Postponement of the Closing. The Closing may be postponed from time to time for any reason if PPL Montana gives the Owner Participant, the Owner Lessor, the Lessor Manager, the Lease Indenture Trustee and the Pass Through Trustee a facsimile or telephonic (confirmed in writing) notice of such postponement and notice of the date to which the Closing has been postponed, such notice of postponement to be received by each such party no later than 10:00 a.m., New York City time, on the date the Closing was scheduled to occur. If, prior to receipt of a postponement notice under this Section 2.3(a), the Owner Participant shall have provided funds in accordance with Section 2.2(b), such funds shall be returned to the Owner Participant, as soon as reasonably practicable but in no event later than the Business Day following the date of such notice, unless the Owner Participant shall have otherwise directed.

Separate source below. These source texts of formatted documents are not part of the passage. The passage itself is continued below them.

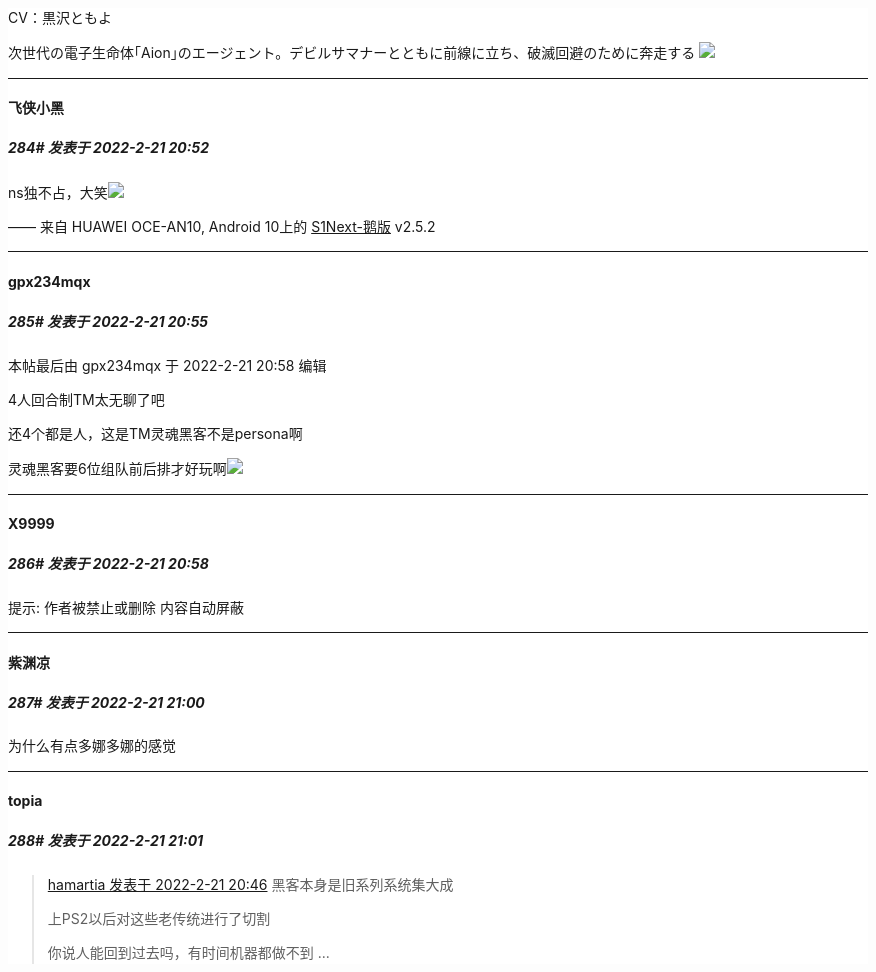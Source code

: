 CV：黒沢ともよ

次世代の電子生命体｢Aion｣のエージェント。デビルサマナーとともに前線に立ち、破滅回避のために奔走する
<img src="https://p.sda1.dev/5/176530b7f13e9888bb6f35e0c8c0d224/011.jpg" referrerpolicy="no-referrer">

*****

####  飞侠小黑  
##### 284#       发表于 2022-2-21 20:52

ns独不占，大笑<img src="https://static.saraba1st.com/image/smiley/face2017/037.png" referrerpolicy="no-referrer">

—— 来自 HUAWEI OCE-AN10, Android 10上的 [S1Next-鹅版](https://github.com/ykrank/S1-Next/releases) v2.5.2

*****

####  gpx234mqx  
##### 285#       发表于 2022-2-21 20:55

 本帖最后由 gpx234mqx 于 2022-2-21 20:58 编辑 

4人回合制TM太无聊了吧

还4个都是人，这是TM灵魂黑客不是persona啊

灵魂黑客要6位组队前后排才好玩啊<img src="https://static.saraba1st.com/image/smiley/face2017/125.png" referrerpolicy="no-referrer">

*****

####  X9999  
##### 286#       发表于 2022-2-21 20:58

提示: 作者被禁止或删除 内容自动屏蔽

*****

####  紫渊凉  
##### 287#       发表于 2022-2-21 21:00

为什么有点多娜多娜的感觉

*****

####  topia  
##### 288#       发表于 2022-2-21 21:01

<blockquote><a href="httphttps://bbs.saraba1st.com/2b/forum.php?mod=redirect&amp;goto=findpost&amp;pid=54782167&amp;ptid=2053088" target="_blank">hamartia 发表于 2022-2-21 20:46</a>
黑客本身是旧系列系统集大成

上PS2以后对这些老传统进行了切割

你说人能回到过去吗，有时间机器都做不到 ...</blockquote>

All funds made available pursuant to Section 2.2(b) will be held by the Trust Company in trust for the Owner Participant and shall not be part of the Indenture Estate or the Lessor Estate, shall be invested by the Trust Company in accordance with clause (b) below and such funds shall remain the sole property of the Owner Participant unless and until (i) released by the Owner Participant and made available to the Owner Lessor and applied by the Owner Lessor to pay the Purchase Price or the Transaction Costs related to the Closing, or (ii) returned to the Owner Participant, as provided in this Section 2.3(a).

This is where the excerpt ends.